▶ [EXTRACTED DATA]
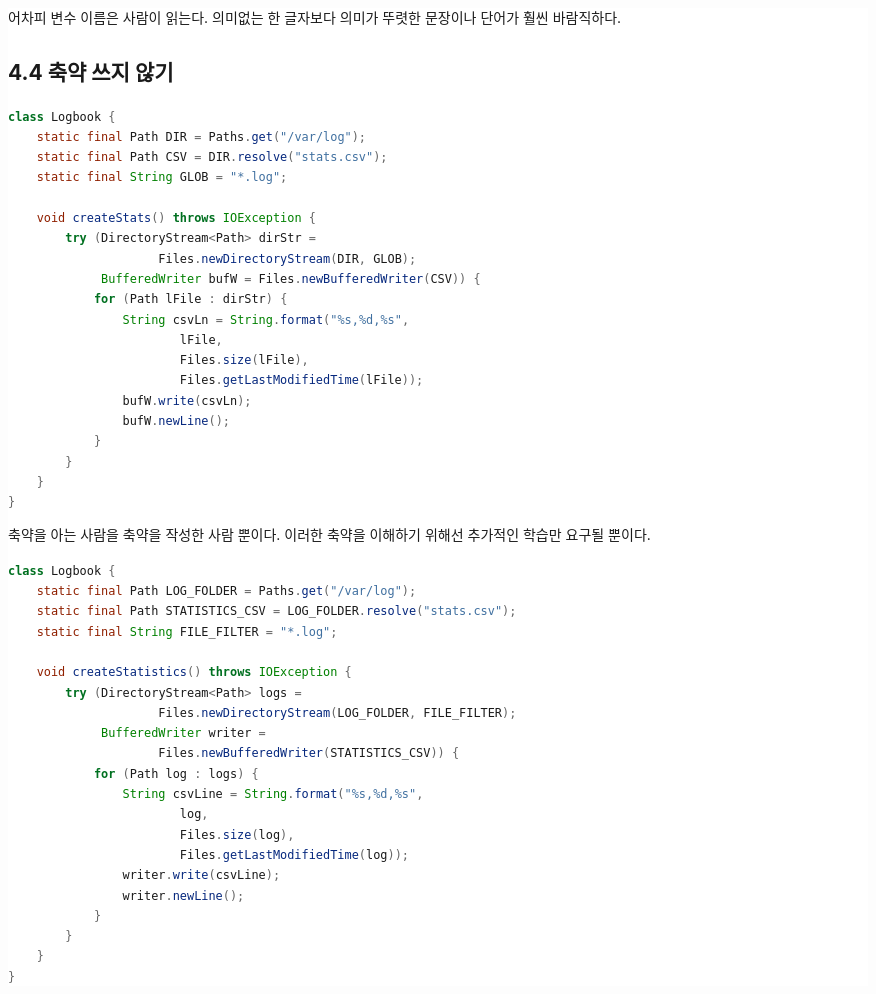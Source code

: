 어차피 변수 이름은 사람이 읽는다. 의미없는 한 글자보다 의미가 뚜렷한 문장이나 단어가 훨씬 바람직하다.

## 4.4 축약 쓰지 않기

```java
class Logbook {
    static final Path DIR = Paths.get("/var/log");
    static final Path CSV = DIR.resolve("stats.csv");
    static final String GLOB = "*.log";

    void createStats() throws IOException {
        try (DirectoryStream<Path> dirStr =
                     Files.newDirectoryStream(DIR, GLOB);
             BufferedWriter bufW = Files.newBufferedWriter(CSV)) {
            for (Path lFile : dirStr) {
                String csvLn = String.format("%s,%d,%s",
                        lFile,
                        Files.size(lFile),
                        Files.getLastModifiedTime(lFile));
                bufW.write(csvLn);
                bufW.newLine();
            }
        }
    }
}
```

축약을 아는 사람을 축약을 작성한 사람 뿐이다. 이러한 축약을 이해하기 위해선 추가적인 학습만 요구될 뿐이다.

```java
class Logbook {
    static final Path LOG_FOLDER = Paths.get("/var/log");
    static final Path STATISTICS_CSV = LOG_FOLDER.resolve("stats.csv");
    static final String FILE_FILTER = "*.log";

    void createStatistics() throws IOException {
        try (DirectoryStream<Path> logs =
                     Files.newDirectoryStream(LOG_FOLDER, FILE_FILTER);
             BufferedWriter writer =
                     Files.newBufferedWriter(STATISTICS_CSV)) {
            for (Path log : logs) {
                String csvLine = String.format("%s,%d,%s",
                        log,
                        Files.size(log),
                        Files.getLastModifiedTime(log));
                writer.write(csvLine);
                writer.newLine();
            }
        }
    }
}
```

...

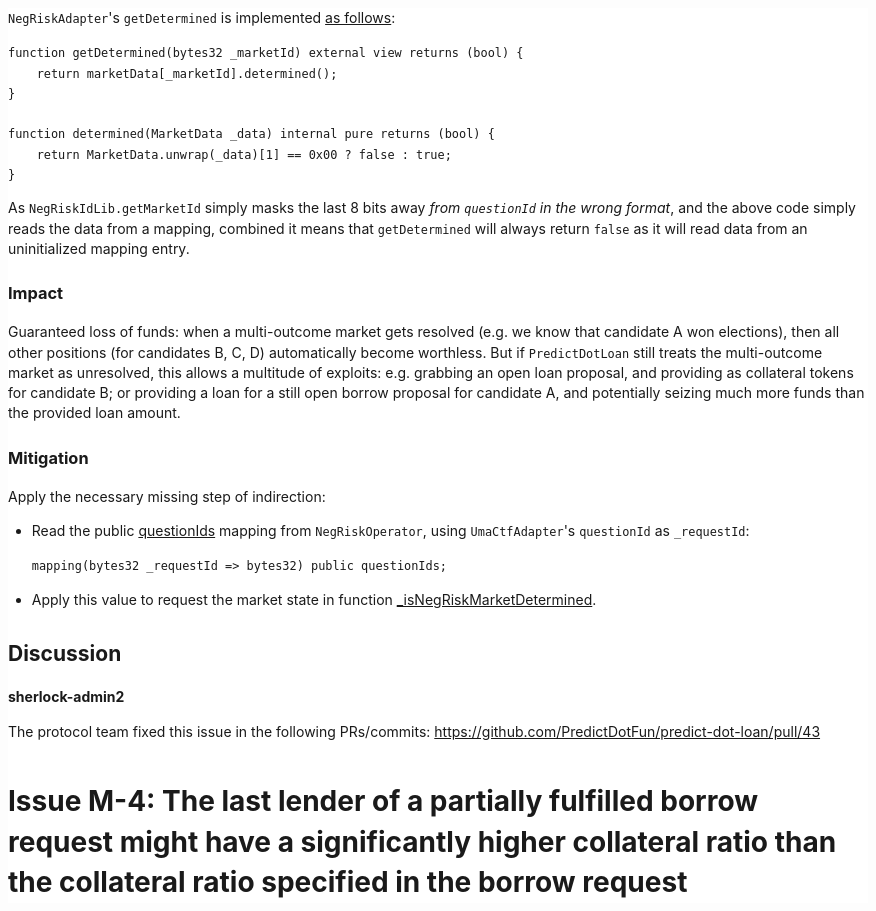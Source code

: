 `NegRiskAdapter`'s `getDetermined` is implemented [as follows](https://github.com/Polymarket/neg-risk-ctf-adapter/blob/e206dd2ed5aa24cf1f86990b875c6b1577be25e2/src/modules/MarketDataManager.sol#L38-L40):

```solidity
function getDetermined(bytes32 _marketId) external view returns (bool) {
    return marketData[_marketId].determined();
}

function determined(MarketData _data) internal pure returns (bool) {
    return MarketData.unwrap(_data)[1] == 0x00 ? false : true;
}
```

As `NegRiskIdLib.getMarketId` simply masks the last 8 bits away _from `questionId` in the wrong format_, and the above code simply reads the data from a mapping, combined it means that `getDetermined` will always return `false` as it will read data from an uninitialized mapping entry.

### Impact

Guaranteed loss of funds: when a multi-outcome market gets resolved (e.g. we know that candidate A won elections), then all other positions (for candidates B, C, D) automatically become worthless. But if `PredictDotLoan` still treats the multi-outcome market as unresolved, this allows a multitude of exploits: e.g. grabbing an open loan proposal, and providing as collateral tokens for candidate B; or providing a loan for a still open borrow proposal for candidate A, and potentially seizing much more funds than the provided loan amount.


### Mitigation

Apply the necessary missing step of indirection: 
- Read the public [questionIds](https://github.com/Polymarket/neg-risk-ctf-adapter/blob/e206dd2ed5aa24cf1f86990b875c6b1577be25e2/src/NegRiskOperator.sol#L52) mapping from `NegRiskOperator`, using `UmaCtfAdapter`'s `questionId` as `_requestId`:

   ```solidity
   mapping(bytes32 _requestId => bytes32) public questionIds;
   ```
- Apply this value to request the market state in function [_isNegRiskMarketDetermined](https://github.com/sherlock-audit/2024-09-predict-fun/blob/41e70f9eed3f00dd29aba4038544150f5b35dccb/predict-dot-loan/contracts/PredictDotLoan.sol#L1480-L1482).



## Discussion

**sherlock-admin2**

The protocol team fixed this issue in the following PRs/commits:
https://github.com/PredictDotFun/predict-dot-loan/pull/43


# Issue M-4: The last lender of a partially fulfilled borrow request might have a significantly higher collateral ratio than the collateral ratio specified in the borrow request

▶ [WORK INSTRUCTIONS] Could you copy out every line in the material above that contains the string "bufW"?

▶ [RESPONSE BELOW]
             BufferedWriter bufW = Files.newBufferedWriter(CSV)) {
                bufW.write(csvLn);
                bufW.newLine();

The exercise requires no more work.